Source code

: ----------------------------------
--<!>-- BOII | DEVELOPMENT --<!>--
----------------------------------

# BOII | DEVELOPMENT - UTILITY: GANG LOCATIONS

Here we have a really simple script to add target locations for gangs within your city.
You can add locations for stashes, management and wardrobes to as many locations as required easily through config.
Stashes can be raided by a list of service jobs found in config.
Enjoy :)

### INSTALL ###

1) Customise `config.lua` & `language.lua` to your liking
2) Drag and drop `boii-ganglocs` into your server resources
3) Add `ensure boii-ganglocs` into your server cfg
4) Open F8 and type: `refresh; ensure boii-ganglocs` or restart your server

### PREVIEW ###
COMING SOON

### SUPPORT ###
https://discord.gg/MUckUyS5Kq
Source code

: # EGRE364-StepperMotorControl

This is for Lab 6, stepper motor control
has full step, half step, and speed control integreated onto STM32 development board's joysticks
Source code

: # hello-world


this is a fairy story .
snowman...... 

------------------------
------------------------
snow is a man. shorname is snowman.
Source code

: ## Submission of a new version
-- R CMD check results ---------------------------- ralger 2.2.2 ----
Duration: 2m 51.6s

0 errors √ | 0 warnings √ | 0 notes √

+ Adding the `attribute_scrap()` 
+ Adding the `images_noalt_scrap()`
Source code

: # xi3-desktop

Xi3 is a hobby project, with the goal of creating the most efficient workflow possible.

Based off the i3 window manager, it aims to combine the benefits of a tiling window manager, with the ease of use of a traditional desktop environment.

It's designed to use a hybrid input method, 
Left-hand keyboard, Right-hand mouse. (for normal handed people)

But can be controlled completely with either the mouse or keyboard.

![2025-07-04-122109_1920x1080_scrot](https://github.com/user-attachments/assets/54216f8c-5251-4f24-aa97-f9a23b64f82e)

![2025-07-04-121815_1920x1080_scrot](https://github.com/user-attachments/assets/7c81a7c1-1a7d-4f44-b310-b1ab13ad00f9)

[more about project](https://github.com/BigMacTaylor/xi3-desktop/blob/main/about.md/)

┄┄┄┄┄┄┄┄┄┄┄┄┄┄┄┄┄┄┄┄

### [WHAT THIS TASK INVOLVES]
In the listing above, please copy exactly the lines from the first through the one that contains "This is for Lab 6, stepper motor control", and no others.

### [TASK RESULT]
Source code

: ----------------------------------
--<!>-- BOII | DEVELOPMENT --<!>--
----------------------------------

# BOII | DEVELOPMENT - UTILITY: GANG LOCATIONS

Here we have a really simple script to add target locations for gangs within your city.
You can add locations for stashes, management and wardrobes to as many locations as required easily through config.
Stashes can be raided by a list of service jobs found in config.
Enjoy :)

### INSTALL ###

1) Customise `config.lua` & `language.lua` to your liking
2) Drag and drop `boii-ganglocs` into your server resources
3) Add `ensure boii-ganglocs` into your server cfg
4) Open F8 and type: `refresh; ensure boii-ganglocs` or restart your server

### PREVIEW ###
COMING SOON

### SUPPORT ###
https://discord.gg/MUckUyS5Kq
Source code

: # EGRE364-StepperMotorControl

This is for Lab 6, stepper motor control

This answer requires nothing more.